**What is being asked**
Your answer is a number only: how many lines in the data below contain "console"?

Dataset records

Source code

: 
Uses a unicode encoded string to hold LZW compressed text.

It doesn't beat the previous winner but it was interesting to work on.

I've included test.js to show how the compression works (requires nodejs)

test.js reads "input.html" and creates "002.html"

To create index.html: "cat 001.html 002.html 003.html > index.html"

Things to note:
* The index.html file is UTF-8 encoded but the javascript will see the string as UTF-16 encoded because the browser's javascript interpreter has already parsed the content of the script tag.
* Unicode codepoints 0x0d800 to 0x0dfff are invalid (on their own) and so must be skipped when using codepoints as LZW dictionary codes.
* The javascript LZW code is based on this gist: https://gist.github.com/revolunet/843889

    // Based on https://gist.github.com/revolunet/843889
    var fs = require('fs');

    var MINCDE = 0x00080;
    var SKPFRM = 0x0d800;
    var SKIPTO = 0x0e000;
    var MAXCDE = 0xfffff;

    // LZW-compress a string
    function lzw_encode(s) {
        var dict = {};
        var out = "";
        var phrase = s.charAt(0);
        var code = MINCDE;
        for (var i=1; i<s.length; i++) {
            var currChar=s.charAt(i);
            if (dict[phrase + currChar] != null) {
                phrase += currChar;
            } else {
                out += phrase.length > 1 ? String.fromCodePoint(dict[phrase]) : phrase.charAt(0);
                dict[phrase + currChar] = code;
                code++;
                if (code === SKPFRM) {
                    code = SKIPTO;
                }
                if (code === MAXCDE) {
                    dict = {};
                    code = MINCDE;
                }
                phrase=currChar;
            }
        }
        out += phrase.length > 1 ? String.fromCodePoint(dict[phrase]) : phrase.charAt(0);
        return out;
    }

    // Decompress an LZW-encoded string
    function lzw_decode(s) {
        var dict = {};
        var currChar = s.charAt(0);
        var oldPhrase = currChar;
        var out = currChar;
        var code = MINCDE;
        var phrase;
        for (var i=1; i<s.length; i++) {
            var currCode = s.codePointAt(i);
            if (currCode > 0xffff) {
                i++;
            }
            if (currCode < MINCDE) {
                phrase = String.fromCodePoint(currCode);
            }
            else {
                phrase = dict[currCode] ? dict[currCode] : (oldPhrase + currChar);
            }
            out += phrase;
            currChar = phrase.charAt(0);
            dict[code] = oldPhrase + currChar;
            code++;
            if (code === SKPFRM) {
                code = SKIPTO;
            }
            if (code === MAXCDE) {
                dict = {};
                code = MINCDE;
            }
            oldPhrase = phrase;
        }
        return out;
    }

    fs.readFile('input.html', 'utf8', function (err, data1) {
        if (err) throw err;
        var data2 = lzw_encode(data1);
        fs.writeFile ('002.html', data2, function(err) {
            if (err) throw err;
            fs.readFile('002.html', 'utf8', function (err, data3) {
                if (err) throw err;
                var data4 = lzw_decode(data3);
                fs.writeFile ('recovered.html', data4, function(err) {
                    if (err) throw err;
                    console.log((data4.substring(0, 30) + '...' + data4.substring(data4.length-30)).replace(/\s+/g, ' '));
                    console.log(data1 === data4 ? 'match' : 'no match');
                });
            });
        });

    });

**Solution to this exercise**
2